In coming posts, I will expand on my position on America’s presidents and foreign policy. Much of my thinking has been formed over many years of analyzing the outstanding historical research of Cato Institute VP, Dr. Christopher Preble, author of The Power Problem.
Pillalamarri writes at The American Conservative:
The president of the United States is granted wide leeway by the U.S. Constitution over foreign policy, more than any other policy realm. In addition to being the commander-in-chief of the armed forces, the president can make treaties, appoint diplomats (with the consent of the Senate), and, due to congressional legislation, impose sanctions on foreign entities.
Since World War II, the United States has issued no declarations of war; all military actions have been initiated by the president.

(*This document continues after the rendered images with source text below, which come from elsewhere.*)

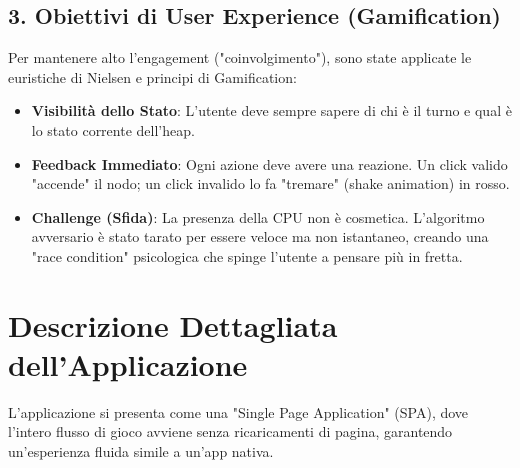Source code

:\documentclass[openany]{theme/uniprthesis}
\begin{document}
\subsection{3. Obiettivi di User Experience (Gamification)}
Per mantenere alto l'engagement ("coinvolgimento"), sono state applicate le euristiche di Nielsen e principi di Gamification:
\begin{itemize}
    \item \textbf{Visibilità dello Stato}: L'utente deve sempre sapere di chi è il turno e qual è lo stato corrente dell'heap.
    \item \textbf{Feedback Immediato}: Ogni azione deve avere una reazione. Un click valido "accende" il nodo; un click invalido lo fa "tremare" (shake animation) in rosso.
    \item \textbf{Challenge (Sfida)}: La presenza della CPU non è cosmetica. L'algoritmo avversario è stato tarato per essere veloce ma non istantaneo, creando una "race condition" psicologica che spinge l'utente a pensare più in fretta.
\end{itemize}

\section{Descrizione Dettagliata dell'Applicazione}
L'applicazione si presenta come una "Single Page Application" (SPA), dove l'intero flusso di gioco avviene senza ricaricamenti di pagina, garantendo un'esperienza fluida simile a un'app nativa.
\end{document}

As per the War Powers Resolution of 1973, the president can deploy troops for up to 60 days without congressional approval. Thus, whatever the foreign policy of the United States—positive or negative—the president owns it:
James Madison
He got the United States involved in a war that had no particular purpose and resulted in no particular gain: the War of 1812.
Woodrow Wilson
Woodrow Wilson should be best known for his mishandling of American involvement in World War I. He “kept us out of the war,” till he didn’t. Instead, he helped unleash a chain of events that led to the rise of fascism, communism, World War II, and even the present problems in the Middle East.
Harry S. Truman
In the aftermath of the Second World War, there were tensions, naturally, between the United States and the Soviet Union. But these strains would be institutionalized by the policies of Harry S. Truman, and ultimately lead to the Cold War and the polarization of the world on binary lines rather than the more typical great-power competition that had prevailed before the war.

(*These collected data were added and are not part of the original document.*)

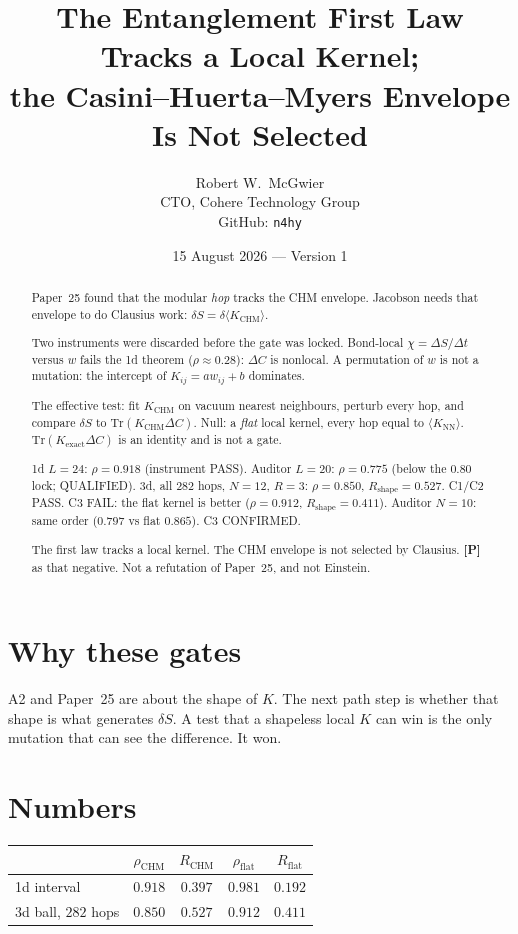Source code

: \documentclass[11pt]{article}
\title{\textbf{The Entanglement First Law Tracks a Local Kernel;\\
the Casini--Huerta--Myers Envelope Is Not Selected}}
\author{Robert W.\ McGwier\\
\small CTO, Cohere Technology Group\\
\small GitHub: \texttt{n4hy}}
\date{15 August 2026 --- Version 1}
\newcommand{\pP}{\textbf{[P]}}
\begin{document}
\maketitle

\begin{abstract}
\noindent
Paper~25 found that the modular \emph{hop} tracks the CHM envelope.
Jacobson needs that envelope to do Clausius work:
$\delta S=\delta\langle K_{\mathrm{CHM}}\rangle$.

Two instruments were discarded before the gate was locked.
Bond-local $\chi=\Delta S/\Delta t$ versus $w$ fails the 1d theorem
($\rho\approx 0.28$): $\Delta C$ is nonlocal. A permutation of $w$
is not a mutation: the intercept of $K_{ij}=aw_{ij}+b$ dominates.

The effective test: fit $K_{\mathrm{CHM}}$ on vacuum nearest
neighbours, perturb every hop, and compare $\delta S$ to
$\mathrm{Tr}(K_{\mathrm{CHM}}\Delta C)$. Null: a \emph{flat} local
kernel, every hop equal to $\langle K_{\mathrm{NN}}\rangle$.
$\mathrm{Tr}(K_{\mathrm{exact}}\Delta C)$ is an identity and is
not a gate.

1d $L=24$: $\rho=0.918$ (instrument PASS). Auditor $L=20$:
$\rho=0.775$ (below the $0.80$ lock; QUALIFIED).
3d, all $282$ hops, $N=12$, $R=3$: $\rho=0.850$,
$R_{\mathrm{shape}}=0.527$. C1/C2 PASS.
C3 FAIL: the flat kernel is better ($\rho=0.912$,
$R_{\mathrm{shape}}=0.411$). Auditor $N=10$: same order
($0.797$ vs flat $0.865$). C3 CONFIRMED.

The first law tracks a local kernel. The CHM envelope is not
selected by Clausius. \pP{} as that negative. Not a refutation of
Paper~25, and not Einstein.
\end{abstract}

\section{Why these gates}

A2 and Paper~25 are about the shape of $K$. The next path step is
whether that shape is what generates $\delta S$. A test that a
shapeless local $K$ can win is the only mutation that can see the
difference. It won.

\section{Numbers}

\begin{center}
\begin{tabular}{lcccc}
\hline
 & $\rho_{\mathrm{CHM}}$ & $R_{\mathrm{CHM}}$ & $\rho_{\mathrm{flat}}$ & $R_{\mathrm{flat}}$ \\
\hline
1d interval & $0.918$ & $0.397$ & $0.981$ & $0.192$ \\
3d ball, $282$ hops & $0.850$ & $0.527$ & $0.912$ & $0.411$ \\
\hline
\end{tabular}
\end{center}
\end{document}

Truman enunciated a line of thinking in 1947, later known as the Truman Doctrine.
Lyndon B. Johnson
The United States need not have gotten involved in Vietnam. Instead, as with many other anti-communist initiatives supported by the U.S. government, American aid could have been limited to military supplies and political support. And while presidents Eisenhower and Kennedy sent some military advisors to the South Vietnamese government, it was LBJ who really ramped up direct military intervention.
George W. Bush
George W. Bush’s foreign policy is still so recent that the nature of his mistakes seem self-evident. However, some points are worth encapsulating. For better or for worse, the unipolar moment that the United States enjoyed for a decade after the Cold War ended due to the American overreaction in the wake of the September 11, 2001 attacks. As the United States spent trillions upon trillions of dollars trying to reconstruct the Middle East in its own image.